Incontinence

by Marty Ross-Dolen

I peed in my bed the other night. I was dreaming about organizing
some cabinets, I think, about wanting to declutter the space I was
in. I had to go to the bathroom, and I found a toilet, which I admired
for its unusual modern design, prepared myself for sitting, sat, and
went. I remember in the dream realizing that I was dreaming, and I
knew that I had started to wet the bed before I actually woke up, so
upon waking I wasn’t all that shocked. I was just wet. And pissed.

“Oh my God, I just peed in the bed,” I whispered in disbelief to my
husband, Eric, who woke, it being the middle of the night, when he
felt me swing the covers about in order to assess the situation. Desperate
not to wake the dog (Eric will easily fall back to sleep; the dog
won’t), I tiptoed to the bathroom to empty my bladder and returned
with a pile of towels, enough to cover the damage and sleep comfortably
until the morning. For a while I lay with my eyes open, thinking,
trying to remember the last time I had done such a thing. I decided I
must have been five, or around there, having slept in a dry bed for at
least forty years since. Until now.

***

I called Eric while he was at work the day after I wet the bed.

“I can’t believe that I peed in the bed last night,” I said, preoccupied
by this strange occurrence.

“Yeah,” he said. “It’s not a big deal though. I’d just chalk it up to
weirdness.”

I thought for a moment.

“No,” I responded, “I can’t. I’m chalking it up to oldness.”

***

My great-grandmother died just shy of turning one hundred, and I
remember a summer when I was in high school and she visited, then
in her mid-nineties, and she and I stayed alone together in my house
while my parents went out of town. Her body moved slowly, but her
mind was quick, as long as she was able to hear the conversation. I
have a picture of us during this visit, she and I standing on the back
deck, my left arm wrapped around her shoulders. I am looking forward
toward the camera, while she is looking to her right, at me, her
nose inches from my left cheek. I suppose she didn’t hear the photographer,
my mother, tell us to look her way. But she wears a wide
smile, so she must have heard the words “say cheese.”

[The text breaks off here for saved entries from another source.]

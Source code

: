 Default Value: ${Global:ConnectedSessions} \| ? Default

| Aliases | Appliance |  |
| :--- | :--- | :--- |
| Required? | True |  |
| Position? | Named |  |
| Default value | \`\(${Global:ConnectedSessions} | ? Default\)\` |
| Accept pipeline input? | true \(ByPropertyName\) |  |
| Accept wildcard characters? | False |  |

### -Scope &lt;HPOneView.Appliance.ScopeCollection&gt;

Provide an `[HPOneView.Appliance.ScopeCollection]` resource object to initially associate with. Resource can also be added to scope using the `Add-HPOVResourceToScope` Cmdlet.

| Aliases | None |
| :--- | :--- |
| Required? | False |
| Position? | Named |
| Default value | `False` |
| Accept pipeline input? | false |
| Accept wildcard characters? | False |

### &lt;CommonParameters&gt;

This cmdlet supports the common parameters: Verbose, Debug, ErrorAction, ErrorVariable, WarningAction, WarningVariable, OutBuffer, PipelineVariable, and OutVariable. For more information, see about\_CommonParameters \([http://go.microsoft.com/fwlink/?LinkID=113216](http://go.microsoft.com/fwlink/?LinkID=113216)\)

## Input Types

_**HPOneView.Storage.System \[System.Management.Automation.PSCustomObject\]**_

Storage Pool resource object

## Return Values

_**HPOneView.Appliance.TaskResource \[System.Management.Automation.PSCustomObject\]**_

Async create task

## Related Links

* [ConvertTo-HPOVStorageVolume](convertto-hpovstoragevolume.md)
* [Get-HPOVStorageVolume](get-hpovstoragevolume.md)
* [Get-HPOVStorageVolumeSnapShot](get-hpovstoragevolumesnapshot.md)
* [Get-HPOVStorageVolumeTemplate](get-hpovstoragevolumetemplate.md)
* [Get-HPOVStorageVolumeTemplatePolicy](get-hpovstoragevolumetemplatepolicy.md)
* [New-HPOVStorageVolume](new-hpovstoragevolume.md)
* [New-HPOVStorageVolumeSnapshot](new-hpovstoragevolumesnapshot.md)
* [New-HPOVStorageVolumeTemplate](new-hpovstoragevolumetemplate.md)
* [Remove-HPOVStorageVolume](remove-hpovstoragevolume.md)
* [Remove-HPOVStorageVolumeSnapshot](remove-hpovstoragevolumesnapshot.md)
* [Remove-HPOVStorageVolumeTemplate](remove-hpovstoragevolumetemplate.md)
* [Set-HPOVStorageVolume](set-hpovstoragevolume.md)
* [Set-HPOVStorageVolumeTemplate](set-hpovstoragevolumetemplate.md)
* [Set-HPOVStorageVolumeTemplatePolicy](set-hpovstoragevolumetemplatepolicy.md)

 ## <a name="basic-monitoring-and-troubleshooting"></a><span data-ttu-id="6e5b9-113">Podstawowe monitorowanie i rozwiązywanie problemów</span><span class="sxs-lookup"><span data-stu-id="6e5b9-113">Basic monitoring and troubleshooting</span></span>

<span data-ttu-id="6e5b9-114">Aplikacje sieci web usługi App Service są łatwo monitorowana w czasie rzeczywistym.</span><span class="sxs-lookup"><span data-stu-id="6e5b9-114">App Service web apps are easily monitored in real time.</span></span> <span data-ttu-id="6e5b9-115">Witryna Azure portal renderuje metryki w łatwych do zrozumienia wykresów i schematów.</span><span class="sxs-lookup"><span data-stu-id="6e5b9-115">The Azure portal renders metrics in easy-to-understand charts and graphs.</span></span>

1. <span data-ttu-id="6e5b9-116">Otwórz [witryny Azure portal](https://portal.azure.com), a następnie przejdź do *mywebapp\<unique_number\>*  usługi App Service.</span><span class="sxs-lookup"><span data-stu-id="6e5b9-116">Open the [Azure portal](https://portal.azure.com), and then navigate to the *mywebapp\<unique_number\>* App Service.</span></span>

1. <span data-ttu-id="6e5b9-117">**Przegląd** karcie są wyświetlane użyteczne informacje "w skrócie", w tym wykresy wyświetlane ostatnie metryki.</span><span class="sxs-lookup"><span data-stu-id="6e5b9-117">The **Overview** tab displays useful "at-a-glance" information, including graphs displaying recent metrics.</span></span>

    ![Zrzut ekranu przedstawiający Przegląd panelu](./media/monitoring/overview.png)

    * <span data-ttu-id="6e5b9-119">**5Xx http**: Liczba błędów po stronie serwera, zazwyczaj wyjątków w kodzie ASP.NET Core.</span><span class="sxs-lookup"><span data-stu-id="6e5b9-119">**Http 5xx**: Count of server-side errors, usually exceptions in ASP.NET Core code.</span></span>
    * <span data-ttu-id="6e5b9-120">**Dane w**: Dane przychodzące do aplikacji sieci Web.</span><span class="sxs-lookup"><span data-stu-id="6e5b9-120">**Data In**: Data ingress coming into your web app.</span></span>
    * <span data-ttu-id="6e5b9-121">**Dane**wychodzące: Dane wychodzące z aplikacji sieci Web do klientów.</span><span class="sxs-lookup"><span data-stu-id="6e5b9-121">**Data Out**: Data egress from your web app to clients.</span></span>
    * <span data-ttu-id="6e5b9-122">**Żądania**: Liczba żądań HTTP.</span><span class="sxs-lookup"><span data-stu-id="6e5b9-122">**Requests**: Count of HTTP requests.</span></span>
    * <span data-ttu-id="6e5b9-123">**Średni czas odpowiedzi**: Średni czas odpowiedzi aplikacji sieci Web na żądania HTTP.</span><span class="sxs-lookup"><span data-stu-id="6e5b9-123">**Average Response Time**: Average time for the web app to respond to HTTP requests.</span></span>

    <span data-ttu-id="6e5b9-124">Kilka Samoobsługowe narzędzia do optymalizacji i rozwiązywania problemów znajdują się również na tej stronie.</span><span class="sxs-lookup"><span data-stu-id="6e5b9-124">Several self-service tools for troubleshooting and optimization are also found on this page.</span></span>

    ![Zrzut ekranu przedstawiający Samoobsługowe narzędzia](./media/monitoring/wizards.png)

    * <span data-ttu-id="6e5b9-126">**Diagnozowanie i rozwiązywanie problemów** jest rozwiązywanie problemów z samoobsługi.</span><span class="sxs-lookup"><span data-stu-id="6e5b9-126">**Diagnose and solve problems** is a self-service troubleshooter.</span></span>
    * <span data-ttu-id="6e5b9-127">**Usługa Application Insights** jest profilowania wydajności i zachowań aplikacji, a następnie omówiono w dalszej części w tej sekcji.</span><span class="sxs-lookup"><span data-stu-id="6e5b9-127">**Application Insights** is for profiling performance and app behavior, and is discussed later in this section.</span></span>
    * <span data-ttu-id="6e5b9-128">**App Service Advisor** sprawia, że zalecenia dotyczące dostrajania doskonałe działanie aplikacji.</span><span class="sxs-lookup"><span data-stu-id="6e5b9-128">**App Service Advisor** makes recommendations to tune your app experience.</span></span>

I remember that during this visit my great-grandmother wore
diapers at night, and she was self-conscious about this, asking me
for a plastic garbage bag to collect them rather than allowing me to
help her throw them out. She called to me from the bedroom where
she was staying, and I opened the door just early enough to catch a
glimpse of her holding one. I remember that she was embarrassed,
and I was embarrassed too, not because she wore the diapers, but
because she felt bad that she did.

***

I have been dealing with latchkey incontinence for years. Just the
sound of the jingle of my keys as they move toward the lock of the
door to my house is cause enough to let the urine flow, and often by
the time I get the door open, hurdle over the welcoming dog, and
make my way to the powder room, it’s too late. I attribute this common
condition to the carrying of two fetuses to term, as is the explanation
that most women give, and I’ve come to live with it, nuisance
that it is, and consider it a souvenir of pregnancy and childbirth. My
children know to clear the path when I’m heading like a bolt of lightning
to the bathroom, and, fortunately, the dog is small.

***

Although I haven’t wet the bed again since the other night, I have to
admit that I have not slept as soundly either. I’m more wary, worried
about forming a habit, rewinding the clock. I don’t want to see a
need for diapers any earlier than I should have to, collecting them in
a plastic bag to dispose of them myself, alone and embarrassed, my
dignity at risk anytime someone opens my bedroom door too early,
just in time to see me holding my urine in my hand.